Sunday, December 7, 2008

DISORDER: Panic Attack

When panic attacks happen again and again they become a medical disorder.

Most people at some point or the other have experienced it. The apprehension, racing pulse, dry mouth, shaky hands… it’s a phenomenon that surely exists but is not often explored and dealt with — panic attack!


Although the term is used loosely by people to describe any anxiety that they might be experiencing, panic attacks are also part of a syndrome known as panic disorder. So when do simple ‘panic attacks’ become a medical disorder? When they happen again and again and affect the quality of life.


Symptoms of Panic Attack

Surprisingly, some very common symptoms, similar to the ones mentioned above, are used to diagnose panic disorder. According to the Diagnostic and Statistical Manual of Mental Disorders, developing four of the 13 symptoms below, in less than 10 minutes and quite abruptly, together with worrying over these attacks and their consequences persistently (for over a month) is suggestive of panic disorder.

  • Palpitations, pounding heart, or accelerated heart rate
  • Sweating
  • Trembling or shaking
  • Sense of shortness of breath or smothering
  • Feeling of choking
  • Chest pain or discomfort
  • Nausea or abdominal distress
  • Feeling dizzy, unsteady, lightheaded, or faint
  • Derealization or depersonalization (feeling detached from oneself)
  • Fear of losing control or going crazy
  • Fear of dying
  • Numbness or tingling sensations
  • Chills or hot flashes

These symptoms usually last for 20-30 minutes, and can be associated with non-specific signs such as hypertension, tachycardia (increased heart rate), tachypnea (hyperventilation) and tremors.

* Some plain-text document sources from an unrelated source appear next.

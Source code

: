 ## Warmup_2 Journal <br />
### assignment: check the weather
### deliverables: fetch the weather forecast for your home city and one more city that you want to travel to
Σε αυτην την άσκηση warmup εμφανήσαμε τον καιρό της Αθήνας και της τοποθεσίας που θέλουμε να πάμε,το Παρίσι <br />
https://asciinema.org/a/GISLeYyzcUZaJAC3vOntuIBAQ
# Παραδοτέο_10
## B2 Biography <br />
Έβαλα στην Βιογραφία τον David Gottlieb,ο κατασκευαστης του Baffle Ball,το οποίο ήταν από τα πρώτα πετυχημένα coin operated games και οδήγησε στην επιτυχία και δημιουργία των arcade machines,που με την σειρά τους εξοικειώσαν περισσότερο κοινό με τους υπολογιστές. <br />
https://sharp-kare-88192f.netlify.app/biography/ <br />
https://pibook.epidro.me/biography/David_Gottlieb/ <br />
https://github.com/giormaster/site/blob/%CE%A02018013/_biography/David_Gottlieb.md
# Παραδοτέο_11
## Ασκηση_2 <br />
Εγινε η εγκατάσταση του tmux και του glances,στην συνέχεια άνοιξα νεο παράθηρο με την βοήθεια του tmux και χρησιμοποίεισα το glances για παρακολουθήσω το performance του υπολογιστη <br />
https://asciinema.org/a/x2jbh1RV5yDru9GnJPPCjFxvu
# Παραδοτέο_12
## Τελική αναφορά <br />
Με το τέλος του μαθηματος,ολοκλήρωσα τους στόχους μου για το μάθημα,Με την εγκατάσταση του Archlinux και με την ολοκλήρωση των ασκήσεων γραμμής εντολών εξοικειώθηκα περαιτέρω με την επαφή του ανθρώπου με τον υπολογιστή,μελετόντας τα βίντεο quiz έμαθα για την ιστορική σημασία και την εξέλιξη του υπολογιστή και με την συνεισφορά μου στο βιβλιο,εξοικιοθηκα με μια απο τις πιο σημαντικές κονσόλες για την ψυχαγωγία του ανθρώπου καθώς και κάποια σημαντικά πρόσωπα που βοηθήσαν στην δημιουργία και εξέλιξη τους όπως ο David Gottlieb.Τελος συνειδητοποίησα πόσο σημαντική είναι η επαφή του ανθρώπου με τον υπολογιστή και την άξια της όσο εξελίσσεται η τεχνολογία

Panic attacks do not have to be related to a trigger. There are ones that can be linked to a situation (cued attacks) and ones that can occur quite unexpectedly. The latter are, however, uncommon. Factors such as caffeine, alcohol or nicotine can also bring about attacks or present with symptoms similar to those of a panic attack. To differentiate, the insight and power of judgment of the person can be checked. These are intact in a person going through a panic attack but are affected in substance abuse.

Of course, a diagnosis of panic disorder cannot be made if these symptoms are found to result from substance abuse, other medical conditions or another psychiatric disorder. However it has also been shown that panic disorder itself can result in, or co-exist with other disorders, such as major depression, irritable bowel syndrome, migraine etc. If not dealt with properly, this condition hampers quality of life. The individual avoids ‘precipitating’ conditions and restricts his/her role in activities and projects which leads to loss in productivity and frustration.

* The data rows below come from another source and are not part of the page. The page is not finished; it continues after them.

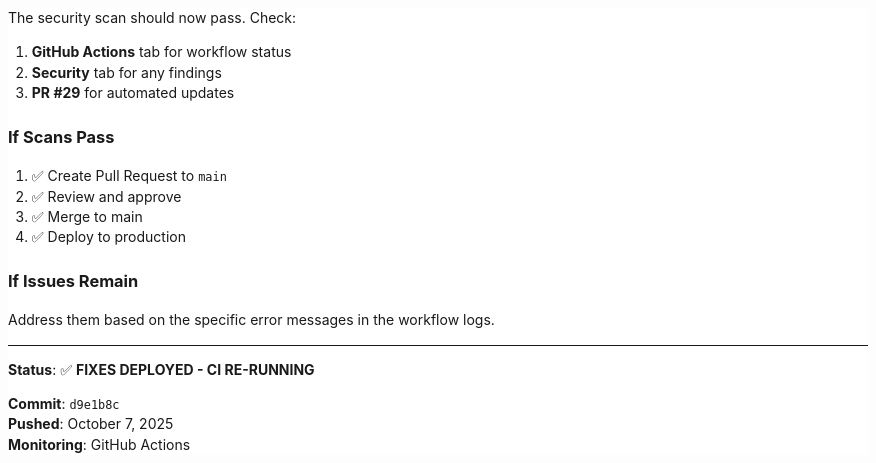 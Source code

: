 The security scan should now pass. Check:

1. **GitHub Actions** tab for workflow status
2. **Security** tab for any findings
3. **PR #29** for automated updates

### If Scans Pass

1. ✅ Create Pull Request to `main`
2. ✅ Review and approve
3. ✅ Merge to main
4. ✅ Deploy to production

### If Issues Remain

Address them based on the specific error messages in the workflow logs.

---

**Status**: ✅ **FIXES DEPLOYED - CI RE-RUNNING**

**Commit**: `d9e1b8c`  
**Pushed**: October 7, 2025  
**Monitoring**: GitHub Actions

No racial or genetic factors have as yet been implicated in this condition. Also, no known lab studies or imaging studies have provided with data that could point to exactly what goes wrong. All theories suggest hypersensitive brain receptors that react abnormally to normal stimuli. Different regions of the brain such as the amygdala, hypothalamus and brainstem are thought to house ‘fear areas’ that suffer from aberrant electrical/ metabolic activity resulting in attacks.

Treatment is bimodal. Acute attacks can be suppressed with benzodiazepines. In essence most drugs that decrease brain activity such as tricyclic antidepressants, SSRIs, Xanax and fluoxetine (Prozac) are helpful in this condition, and which one to administer depends on the patient profile. Apart from pharmacotherapy, behavioral psychotherapy can be used alone or as an adjunct to medicines. These include gradually exposing the patient to increasing levels of anxiety inducing situations so that he/she becomes desensitized. Relaxation techniques, such as breathing exercises to control hyperventilation are also part of the therapy.